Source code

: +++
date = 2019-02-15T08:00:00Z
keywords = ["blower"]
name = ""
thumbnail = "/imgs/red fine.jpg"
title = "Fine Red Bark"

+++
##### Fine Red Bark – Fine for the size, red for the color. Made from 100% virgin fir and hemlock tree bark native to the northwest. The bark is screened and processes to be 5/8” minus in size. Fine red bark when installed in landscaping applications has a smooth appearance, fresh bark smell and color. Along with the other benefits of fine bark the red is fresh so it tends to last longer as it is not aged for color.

• **Exercise description**:
Apply a filter for "Bark" to the entries and show each line that passes.

• **Solution to this exercise**:
title = "Fine Red Bark"
##### Fine Red Bark – Fine for the size, red for the color. Made from 100% virgin fir and hemlock tree bark native to the northwest. The bark is screened and processes to be 5/8” minus in size. Fine red bark when installed in landscaping applications has a smooth appearance, fresh bark smell and color. Along with the other benefits of fine bark the red is fresh so it tends to last longer as it is not aged for color.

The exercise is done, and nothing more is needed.